Estudos anteriores têm focado o papel de desmontagem de adesão focal na regulação de invasão do cancro. DRR promove invasão glioma através da promoção de adesão focal desmontagem [6]. Filamin A suprime a invasão de células do cancro da mama através da inibição de adesão focal desmontagem [7]. FAK também promove a desmontagem de adesão focal e invasão câncer [9]. No entanto, os nossos resultados mostram que tanto a expressão de PIPKIγ
K188,200R, o mutante de cinase morta, e depleção de PIPKIγ de impedir a formação de adesão focal, que acompanha a inibição da invasão de HCT116 (Fig. 4, 5 e 7). Além disso, PIPKIγ estimula tanto a montagem e desmontagem de adesão focal (Fig. 3), sugerindo que a rotação de adesão focal, o que exige a montagem e desmontagem de adesão focal espacial e temporalmente, regula a invasão das células cancerosas.
é um PIPKIγ importante enzima que controla o metabolismo polyphosphoinositide em células HCT116. PIPKIγ knockdown resulta em redução significativa do nível de PI (4,5) P
2 diminui e PI (3,4,5) P
3 níveis ainda mais substancialmente (Fig. 8). PI (3,4,5) P
3 desempenha um importante papel na tumorigénese e metástase do cancro. No entanto, PIPKIγ knockdown não afecta a activação de Akt, um dos principais alvos da PI (3,4,5) P
3, em células HCT116 (dados não mostrados), provavelmente porque Akt pode ser activada pela PI (3, 4) P
2, que não é directamente afectada pela PIPKIγ.
a inibição de PI 3-quinase LY294002 usando não influencia a formação de adesão focal em células HCT116, sugerindo que a PI (4,5) P
2 em vez de PI (3,4,5) P
3 é responsável pela formação de adesão focal PIPKIγ mediada. PI (4,5) P
2 promove a ligação a actina talina e vinculina e foi demonstrado ser essencial para a formação de adesão focal [32]. Nosso resultado mostra que PIPKIγ regula vinculin de localizações para adesões focais em células HCT116 (Fig. 9). Tomados em conjunto, é mais provável que PIPKIγ regula a formação de adesão focal através de PI (4,5) P
2 mediada por activação vinculin.
invasão cancro é um processo complicado, que requer regulação espacial e temporária de celular -matrix aderências, saliências celulares e de matriz de degradação [38]. PI (4,5) P
2 gerado pelo PIPKIγ regula invasão cancro através da modulação dinâmica de adesão celular.
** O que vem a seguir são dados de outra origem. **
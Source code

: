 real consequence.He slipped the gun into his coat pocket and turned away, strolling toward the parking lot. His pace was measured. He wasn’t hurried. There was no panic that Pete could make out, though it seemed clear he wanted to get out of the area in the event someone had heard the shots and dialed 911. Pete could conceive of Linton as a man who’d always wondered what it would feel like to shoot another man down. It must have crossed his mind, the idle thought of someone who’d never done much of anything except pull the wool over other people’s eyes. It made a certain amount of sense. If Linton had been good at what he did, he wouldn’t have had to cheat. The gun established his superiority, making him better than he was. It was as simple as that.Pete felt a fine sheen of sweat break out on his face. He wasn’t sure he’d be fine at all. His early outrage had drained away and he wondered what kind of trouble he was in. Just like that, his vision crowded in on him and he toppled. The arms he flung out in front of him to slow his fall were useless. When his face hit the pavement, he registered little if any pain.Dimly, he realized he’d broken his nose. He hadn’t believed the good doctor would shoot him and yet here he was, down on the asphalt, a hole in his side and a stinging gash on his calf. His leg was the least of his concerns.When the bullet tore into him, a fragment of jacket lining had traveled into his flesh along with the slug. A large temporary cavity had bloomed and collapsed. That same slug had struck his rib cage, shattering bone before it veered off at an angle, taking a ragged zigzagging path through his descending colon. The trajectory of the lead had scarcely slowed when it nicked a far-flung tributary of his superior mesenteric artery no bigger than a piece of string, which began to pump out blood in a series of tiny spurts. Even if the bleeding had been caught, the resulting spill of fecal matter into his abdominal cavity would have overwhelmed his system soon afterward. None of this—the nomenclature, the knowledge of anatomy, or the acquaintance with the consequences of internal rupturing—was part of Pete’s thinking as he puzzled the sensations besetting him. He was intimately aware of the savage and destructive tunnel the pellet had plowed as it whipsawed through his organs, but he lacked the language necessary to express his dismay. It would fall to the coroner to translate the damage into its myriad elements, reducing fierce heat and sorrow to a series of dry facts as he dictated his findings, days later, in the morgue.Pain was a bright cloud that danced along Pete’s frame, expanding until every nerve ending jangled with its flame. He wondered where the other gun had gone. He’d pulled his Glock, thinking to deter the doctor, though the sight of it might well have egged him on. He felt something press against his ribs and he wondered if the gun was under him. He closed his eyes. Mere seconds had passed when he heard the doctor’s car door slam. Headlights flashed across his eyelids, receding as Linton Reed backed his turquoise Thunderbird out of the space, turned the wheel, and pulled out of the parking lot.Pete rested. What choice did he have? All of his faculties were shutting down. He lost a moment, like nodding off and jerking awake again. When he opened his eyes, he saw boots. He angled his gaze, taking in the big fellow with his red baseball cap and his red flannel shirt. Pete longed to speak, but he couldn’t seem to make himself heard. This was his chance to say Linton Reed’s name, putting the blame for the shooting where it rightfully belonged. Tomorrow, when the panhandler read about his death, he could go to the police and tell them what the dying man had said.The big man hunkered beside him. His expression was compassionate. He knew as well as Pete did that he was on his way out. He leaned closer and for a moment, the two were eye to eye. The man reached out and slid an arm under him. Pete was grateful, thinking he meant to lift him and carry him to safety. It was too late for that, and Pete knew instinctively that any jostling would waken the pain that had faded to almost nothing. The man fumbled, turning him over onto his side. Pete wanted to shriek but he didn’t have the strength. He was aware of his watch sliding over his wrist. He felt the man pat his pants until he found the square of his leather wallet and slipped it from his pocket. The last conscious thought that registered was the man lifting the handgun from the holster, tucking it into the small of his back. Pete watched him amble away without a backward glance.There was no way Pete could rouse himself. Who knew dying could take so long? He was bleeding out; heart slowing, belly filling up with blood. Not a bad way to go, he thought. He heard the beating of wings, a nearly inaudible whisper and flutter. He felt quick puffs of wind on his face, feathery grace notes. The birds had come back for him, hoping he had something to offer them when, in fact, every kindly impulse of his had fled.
Embora PI (3,4,5) P
3 não é essencial para a formação de adesão focal, ele também pode desempenhar um papel na invasão de outros aspectos do cancro, provavelmente através da activação Ácido [39].
Materiais e Métodos
Reagentes
anticorpo
Anti-paxilina (clone 5H11) foi da Millipore; Anti-PIPKIγ anticorpo policlonal era de Cell Signaling Technology; anticorpo anti-tubulina e pLKO1 lentivírus PIPKIγ shRNA (sequência: CCG GGC AGT CCT ACA GGT TCA TCA ACT CGA GTT GAT GAA CCT GTA GGA CTG CTT TTT G) eram da Sigma; DyLight 549 cabra conjugado anti-IgG de ratinho (H + L) foi de Thermo Scientific; Fibronectina e recombinante HGF foram de Akron Biotech; fator de crescimento reduzida Matrigel foi a partir de BD Bioscience; O plasmídeo pEGFP-PIPKIγ foi um presente do Dr. Mark Ginsberg (University of California-San Diego); Pfu Ultra era da Agilent Technologies; iniciadores de ADN foram sintetizados por Integrated DNA Technologies.
plasmídeo construção
O plasmídeo pEGFP-PIPKIγ
W647F foi gerado por PCR Ultra-base pfu usando pEGFP-PIPKIγ como modelo e 5′- GAT GAG AGG AGC TTT GTG TAC TCC CCG CTC-3 ‘/5′-GAG CGG GGA GTA CAC AAA GCT CCT CTC ATC-3’ como iniciadores. pEGFP-PIPKIγ
K188,200R e Pzz-PIPKIγ
K188,200R foram criadas por PCR usando pEGFP-PIPKIγ e Pzz-PIPKIγ [40] como modelos, respectivamente, e sequencialmente 5′- GAC GAG TTC ATC ATC AGG ACC GTC ATG CAC-3 ‘/5′-GTG CAT GAC GGT CCT GAT GAT GAA CTC GTC-3′ e 5’-GTT CCT GCA GAG GCT GCT CCC TGG CTA C-3 ‘/5’-GTA GCC AGG GAG CAG CTG CAG CCT GAA C-3 ‘como iniciadores.